With the benefit of oral argument, using a categorical approach, and not considering the facts of the actual offense against his step-child, the Court finds Defendant's offense in Vermont is "comparable to" or even more serious than a violation of 18 U.S.C. § 2422(b), so that he is a tier II offender. The Vermont statute was enacted to protect children from sexual exploitation, coercion, and abuse (whether with or without physical contact). To find a defendant guilty of lewd and lascivious conduct with a child under the Vermont statute, the state has to prove the following elements:

1. Defendant ______;

2. acting willfully;

3. Lewdly committed a [lewd] [lascivious] act [upon] [with] the body of (victim) ______, by (specific acts) ____;

4. At that time, (victim) ______ was under the age of 16 years; and

5. Defendant _______ intended to [arouse] [appeal to] [gratify] [his or her own] [the child's] [lust] [passions] [sexual desires].

Meanwhile, "to establish a violation of § 2422(b), the government has to prove the following four elements: (1) the use of a facility of interstate commerce; (2) to knowingly persuade, induce, entice, or coerce, or attempt to persuade, induce, entice, or coerce; (3) any individual who is younger than 18; (4) to engage in any sexual activity for which any person can be charged with a criminal offense." United States v. Cochran, 510 F.Supp.2d 470, 475 (N.D. Ind. 2007).

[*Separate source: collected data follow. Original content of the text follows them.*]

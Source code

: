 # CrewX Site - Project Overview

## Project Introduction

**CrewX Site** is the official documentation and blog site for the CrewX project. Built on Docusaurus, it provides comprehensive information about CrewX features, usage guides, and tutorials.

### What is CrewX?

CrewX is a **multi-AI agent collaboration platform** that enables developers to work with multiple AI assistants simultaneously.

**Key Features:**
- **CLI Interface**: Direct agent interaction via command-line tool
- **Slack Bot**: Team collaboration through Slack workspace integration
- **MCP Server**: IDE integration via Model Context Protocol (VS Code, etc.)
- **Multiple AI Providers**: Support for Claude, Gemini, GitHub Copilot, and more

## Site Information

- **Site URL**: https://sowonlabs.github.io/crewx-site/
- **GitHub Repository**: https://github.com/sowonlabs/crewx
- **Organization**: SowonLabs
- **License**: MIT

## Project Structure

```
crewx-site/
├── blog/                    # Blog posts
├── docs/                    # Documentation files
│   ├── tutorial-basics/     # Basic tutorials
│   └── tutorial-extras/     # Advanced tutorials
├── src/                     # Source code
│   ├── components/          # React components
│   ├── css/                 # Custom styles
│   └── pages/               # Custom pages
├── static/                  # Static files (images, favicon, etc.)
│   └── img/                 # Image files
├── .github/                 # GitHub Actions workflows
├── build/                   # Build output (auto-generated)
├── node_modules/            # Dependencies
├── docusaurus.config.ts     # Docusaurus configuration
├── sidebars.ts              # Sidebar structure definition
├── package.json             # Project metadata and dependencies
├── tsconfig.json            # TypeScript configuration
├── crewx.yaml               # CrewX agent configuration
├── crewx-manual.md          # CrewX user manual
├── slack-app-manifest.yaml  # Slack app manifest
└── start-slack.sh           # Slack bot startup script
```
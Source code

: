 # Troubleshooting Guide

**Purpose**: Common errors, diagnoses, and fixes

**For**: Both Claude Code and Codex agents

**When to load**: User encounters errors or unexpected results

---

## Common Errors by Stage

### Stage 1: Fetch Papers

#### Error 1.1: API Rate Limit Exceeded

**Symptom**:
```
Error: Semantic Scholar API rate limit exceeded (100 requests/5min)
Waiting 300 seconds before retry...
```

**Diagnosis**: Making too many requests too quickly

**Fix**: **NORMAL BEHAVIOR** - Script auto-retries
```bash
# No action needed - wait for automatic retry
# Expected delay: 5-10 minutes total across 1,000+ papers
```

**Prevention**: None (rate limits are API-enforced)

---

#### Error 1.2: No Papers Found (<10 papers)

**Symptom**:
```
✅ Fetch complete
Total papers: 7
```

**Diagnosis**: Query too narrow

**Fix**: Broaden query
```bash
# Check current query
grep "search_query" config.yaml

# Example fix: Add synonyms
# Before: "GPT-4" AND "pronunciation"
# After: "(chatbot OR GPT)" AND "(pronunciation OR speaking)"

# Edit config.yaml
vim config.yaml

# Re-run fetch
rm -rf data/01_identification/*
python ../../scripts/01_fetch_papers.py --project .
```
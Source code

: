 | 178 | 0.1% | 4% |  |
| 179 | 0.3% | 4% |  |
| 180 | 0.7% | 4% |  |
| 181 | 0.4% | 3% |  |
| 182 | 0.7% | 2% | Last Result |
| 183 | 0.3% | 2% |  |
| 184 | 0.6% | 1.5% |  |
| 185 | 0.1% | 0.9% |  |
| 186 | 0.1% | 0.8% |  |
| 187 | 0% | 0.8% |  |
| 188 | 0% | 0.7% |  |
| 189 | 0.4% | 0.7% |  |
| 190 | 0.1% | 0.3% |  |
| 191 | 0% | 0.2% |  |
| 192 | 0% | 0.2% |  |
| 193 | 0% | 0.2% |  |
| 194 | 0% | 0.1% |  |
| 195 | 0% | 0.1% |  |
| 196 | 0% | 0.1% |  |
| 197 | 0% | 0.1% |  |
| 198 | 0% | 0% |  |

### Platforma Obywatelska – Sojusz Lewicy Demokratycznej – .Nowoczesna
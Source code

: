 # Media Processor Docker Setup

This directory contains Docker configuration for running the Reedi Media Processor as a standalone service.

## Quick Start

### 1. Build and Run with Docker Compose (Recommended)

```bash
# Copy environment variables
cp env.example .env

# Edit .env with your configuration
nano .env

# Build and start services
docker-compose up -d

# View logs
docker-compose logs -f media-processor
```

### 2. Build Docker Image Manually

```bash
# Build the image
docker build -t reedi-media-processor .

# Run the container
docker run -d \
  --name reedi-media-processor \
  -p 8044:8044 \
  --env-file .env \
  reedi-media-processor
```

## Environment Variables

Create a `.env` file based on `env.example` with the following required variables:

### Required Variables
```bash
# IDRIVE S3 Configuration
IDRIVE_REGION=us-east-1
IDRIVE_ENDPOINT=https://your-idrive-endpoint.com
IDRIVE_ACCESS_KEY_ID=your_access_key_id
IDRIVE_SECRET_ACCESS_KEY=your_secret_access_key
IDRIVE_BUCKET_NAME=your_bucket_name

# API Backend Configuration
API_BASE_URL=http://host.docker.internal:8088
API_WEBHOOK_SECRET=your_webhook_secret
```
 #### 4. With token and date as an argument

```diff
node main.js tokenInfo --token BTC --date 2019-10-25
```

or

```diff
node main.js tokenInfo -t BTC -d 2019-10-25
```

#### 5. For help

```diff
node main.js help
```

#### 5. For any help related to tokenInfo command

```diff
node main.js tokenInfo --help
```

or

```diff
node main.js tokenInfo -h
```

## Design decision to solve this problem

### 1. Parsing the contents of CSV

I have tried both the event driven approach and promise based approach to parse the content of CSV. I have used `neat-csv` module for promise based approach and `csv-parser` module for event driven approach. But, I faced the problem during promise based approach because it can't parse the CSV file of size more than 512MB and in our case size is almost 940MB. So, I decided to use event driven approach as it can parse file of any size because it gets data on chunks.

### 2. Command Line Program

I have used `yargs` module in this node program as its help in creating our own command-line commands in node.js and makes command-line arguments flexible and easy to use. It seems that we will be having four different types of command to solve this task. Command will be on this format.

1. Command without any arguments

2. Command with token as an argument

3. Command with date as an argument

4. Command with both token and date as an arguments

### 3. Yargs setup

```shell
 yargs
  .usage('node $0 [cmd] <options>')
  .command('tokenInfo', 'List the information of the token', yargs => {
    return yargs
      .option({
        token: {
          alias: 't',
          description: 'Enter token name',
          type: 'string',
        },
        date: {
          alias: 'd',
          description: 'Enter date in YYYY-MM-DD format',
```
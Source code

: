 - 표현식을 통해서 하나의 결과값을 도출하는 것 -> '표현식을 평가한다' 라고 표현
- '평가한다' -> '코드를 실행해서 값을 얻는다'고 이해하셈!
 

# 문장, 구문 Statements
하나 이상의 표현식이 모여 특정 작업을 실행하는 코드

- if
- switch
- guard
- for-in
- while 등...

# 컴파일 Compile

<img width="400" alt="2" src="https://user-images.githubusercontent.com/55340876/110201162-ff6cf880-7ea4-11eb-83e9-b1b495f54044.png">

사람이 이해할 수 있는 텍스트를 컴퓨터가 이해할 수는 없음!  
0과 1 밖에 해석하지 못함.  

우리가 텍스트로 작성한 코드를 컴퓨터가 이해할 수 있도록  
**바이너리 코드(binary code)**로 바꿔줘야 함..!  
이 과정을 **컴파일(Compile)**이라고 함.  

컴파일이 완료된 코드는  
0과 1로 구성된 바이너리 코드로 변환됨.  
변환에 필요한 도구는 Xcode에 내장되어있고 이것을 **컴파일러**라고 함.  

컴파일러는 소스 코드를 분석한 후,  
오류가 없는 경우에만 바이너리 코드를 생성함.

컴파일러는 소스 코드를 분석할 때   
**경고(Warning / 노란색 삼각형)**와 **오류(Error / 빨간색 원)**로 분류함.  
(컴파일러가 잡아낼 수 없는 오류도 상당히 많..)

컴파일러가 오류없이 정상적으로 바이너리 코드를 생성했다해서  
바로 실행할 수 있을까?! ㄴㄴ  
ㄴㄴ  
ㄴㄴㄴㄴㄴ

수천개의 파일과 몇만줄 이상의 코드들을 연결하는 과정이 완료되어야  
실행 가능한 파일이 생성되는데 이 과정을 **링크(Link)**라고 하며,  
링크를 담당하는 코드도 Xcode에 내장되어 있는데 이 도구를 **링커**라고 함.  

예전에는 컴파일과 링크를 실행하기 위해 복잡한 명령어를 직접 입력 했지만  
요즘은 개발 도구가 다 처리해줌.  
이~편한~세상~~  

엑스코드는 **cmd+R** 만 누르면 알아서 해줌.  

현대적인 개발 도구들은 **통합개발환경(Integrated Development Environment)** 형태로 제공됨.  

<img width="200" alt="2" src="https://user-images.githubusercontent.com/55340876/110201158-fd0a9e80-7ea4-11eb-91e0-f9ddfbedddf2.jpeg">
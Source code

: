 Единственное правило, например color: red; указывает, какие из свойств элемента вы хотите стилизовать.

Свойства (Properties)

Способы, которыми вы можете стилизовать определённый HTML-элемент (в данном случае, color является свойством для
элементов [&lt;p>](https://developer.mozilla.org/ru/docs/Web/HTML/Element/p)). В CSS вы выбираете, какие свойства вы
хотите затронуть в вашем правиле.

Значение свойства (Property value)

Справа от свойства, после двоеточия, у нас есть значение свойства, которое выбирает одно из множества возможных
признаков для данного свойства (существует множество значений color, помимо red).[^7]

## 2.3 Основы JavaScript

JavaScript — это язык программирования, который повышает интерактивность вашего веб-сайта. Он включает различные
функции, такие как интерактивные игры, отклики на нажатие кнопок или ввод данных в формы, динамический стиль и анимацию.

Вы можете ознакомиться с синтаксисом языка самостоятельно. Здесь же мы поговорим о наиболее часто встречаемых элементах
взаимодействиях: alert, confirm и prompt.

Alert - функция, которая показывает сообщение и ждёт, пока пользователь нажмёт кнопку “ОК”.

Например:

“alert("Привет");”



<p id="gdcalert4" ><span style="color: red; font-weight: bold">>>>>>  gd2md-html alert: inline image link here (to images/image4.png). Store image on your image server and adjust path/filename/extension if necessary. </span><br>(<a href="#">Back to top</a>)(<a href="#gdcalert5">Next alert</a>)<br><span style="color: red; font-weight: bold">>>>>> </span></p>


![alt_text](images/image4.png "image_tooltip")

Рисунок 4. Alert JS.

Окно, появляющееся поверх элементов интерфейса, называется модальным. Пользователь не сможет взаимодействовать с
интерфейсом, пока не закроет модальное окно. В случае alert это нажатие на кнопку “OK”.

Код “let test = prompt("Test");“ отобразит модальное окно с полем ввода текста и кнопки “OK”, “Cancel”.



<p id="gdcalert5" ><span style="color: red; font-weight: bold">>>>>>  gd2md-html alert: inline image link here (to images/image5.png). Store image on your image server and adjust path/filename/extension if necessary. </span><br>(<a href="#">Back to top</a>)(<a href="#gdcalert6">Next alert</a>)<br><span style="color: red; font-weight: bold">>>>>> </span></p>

These statutes criminalize coercion and enticement of minors to engage in sexual activity, and neither one requires physical contact with the victim. The Berry court instructs:

The categorical approach focuses solely on the relevant offenses' elements, comparing the elements of the prior offense of conviction with the elements of the pertinent federal offense, also referred to as the generic offense. United States v. Price, 777 F.3d 700, 704 (4th Cir.) cert. denied, 135 S.Ct. 2911 (2015). If the elements of the prior offense "are the same, or narrower than," the offense listed in the federal statute, there is a categorical match. Descamps, 133 S. Ct. at 2281. But if the elements of the prior conviction "sweep more broadly," id. at 2283, such that there is a "realistic probability" that the statute of the offense of prior conviction encompasses conduct outside of the offense enumerated in the federal statute, the prior offense is not a match.

Berry, 814 F.3d at 195-196. The Court finds that the Vermont statute is narrower in scope than the generic federal statute of coercion and enticement and therefore, there is a match. Defendant is therefore sentenced a tier II sex offender. As pronounced in open Court, the Court sentenced Defendant to a term of 15 months imprisonment. At the conclusion of the sentencing proceeding, the Government requested that the Court make an alternative finding that Defendant would be sentenced to 15 months imprisonment regardless of whether he was a tier I or tier II sex offender based on an analysis of the Sentencing Guidelines. The Court declines to make an alternative finding as a preventative measure in the instance that the Eleventh Circuit may disagree with the Court's tier II finding. In the instance that an appeal is taken and the Eleventh Circuit reverses the Court's sentence, the Court will take the matter up upon remand.

DONE and BORDERED

FootNotes


1. The Government and the Defendant agree that it is not necessary to compare the Vermont statute to the generic federal "abusive sexual contact" statute, and the Court has accordingly not compared the two statutes.